Konsep 'mengadu domba', atau lebih dikenal dalam bahasa Latin sebagai Divide et Impera (Pecah dan Kuasai), bukanlah sebuah fenomena baru. Ini adalah taktik kuno yang telah diuji waktu, digunakan oleh para penguasa, politisi, hingga individu yang mencari keuntungan pribadi dengan cara menciptakan atau memperuncing konflik antara dua pihak atau lebih. Di balik kesederhanaan istilahnya, terdapat jaringan kompleks intrik, manipulasi psikologis, dan penyebaran informasi yang dirancang secara cermat untuk meruntuhkan kohesi dan solidaritas.

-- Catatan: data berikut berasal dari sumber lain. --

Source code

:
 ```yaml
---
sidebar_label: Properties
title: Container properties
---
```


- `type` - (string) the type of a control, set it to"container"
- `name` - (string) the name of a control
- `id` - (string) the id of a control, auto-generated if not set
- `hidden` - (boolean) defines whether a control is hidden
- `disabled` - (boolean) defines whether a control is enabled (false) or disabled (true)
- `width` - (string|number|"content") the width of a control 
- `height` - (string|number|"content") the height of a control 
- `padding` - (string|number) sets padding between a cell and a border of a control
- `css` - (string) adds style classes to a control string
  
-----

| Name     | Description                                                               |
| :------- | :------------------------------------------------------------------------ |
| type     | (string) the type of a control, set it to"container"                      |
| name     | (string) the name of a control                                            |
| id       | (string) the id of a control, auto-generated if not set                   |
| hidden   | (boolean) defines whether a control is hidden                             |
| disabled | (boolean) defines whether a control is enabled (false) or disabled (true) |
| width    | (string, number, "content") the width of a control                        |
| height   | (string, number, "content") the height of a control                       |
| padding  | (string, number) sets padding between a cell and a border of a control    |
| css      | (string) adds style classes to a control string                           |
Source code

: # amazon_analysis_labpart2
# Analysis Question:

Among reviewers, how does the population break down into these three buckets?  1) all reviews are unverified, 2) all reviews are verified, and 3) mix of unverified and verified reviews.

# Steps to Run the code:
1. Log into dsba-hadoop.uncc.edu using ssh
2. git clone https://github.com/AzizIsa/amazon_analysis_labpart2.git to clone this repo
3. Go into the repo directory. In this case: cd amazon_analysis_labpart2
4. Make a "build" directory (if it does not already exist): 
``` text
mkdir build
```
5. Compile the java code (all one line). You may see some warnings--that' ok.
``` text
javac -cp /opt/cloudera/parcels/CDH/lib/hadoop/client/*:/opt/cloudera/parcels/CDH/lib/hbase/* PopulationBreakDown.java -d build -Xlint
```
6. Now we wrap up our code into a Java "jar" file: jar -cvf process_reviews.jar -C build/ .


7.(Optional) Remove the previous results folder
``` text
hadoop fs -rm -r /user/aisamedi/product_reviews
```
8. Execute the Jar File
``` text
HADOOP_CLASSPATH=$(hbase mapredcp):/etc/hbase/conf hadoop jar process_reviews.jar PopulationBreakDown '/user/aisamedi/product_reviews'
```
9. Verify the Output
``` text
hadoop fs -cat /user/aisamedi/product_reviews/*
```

Artikel ini akan menelusuri secara mendalam segala aspek dari tindakan mengadu domba, mulai dari definisi etimologisnya, akar sejarah yang membentuk implementasinya di berbagai peradaban, mekanisme psikologis yang membuatnya begitu efektif, hingga bentuk-bentuk modernnya yang tersebar luas di ruang digital. Memahami bagaimana taktik ini bekerja adalah langkah fundamental untuk membangun benteng pertahanan, baik pada tingkat individu, organisasi, maupun masyarakat luas.
Mengadu domba secara harfiah merujuk pada tindakan menempatkan dua 'domba jantan' dalam satu kandang sehingga mereka bertarung. Namun, dalam konteks sosiopolitik, istilah ini bermakna lebih luas: tindakan disengaja untuk memecah belah persatuan, menimbulkan permusuhan, dan melemahkan potensi kerjasama dua pihak yang sebenarnya memiliki kepentingan bersama, demi keuntungan pihak ketiga.
Meski sering dikaitkan dengan Kekaisaran Romawi—yang menggunakan prinsip ini untuk mengelola wilayah taklukan yang luas—filosofi pecah belah dan kuasai sebenarnya telah dipraktikkan jauh sebelum itu. Taktik ini didasarkan pada pemahaman bahwa entitas yang bersatu sangat sulit dikalahkan, tetapi jika energi mereka dihabiskan untuk saling bertikai, kekuasaan eksternal akan dengan mudah mendominasi atau mengeksploitasi mereka.
Romawi dikenal cerdas dalam mengelola suku-suku yang ditaklukkan. Alih-alih menyatukan semua suku di bawah satu payung perlawanan, mereka memberikan hak istimewa yang berbeda-beda kepada kelompok tertentu. Dengan mempromosikan persaingan status atau ekonomi antar-suku, Romawi memastikan bahwa suku-suku tersebut lebih fokus pada perebutan dominasi internal daripada bersatu melawan Roma. Pembagian ini menciptakan lapisan loyalitas yang kompleks dan saling mencurigai.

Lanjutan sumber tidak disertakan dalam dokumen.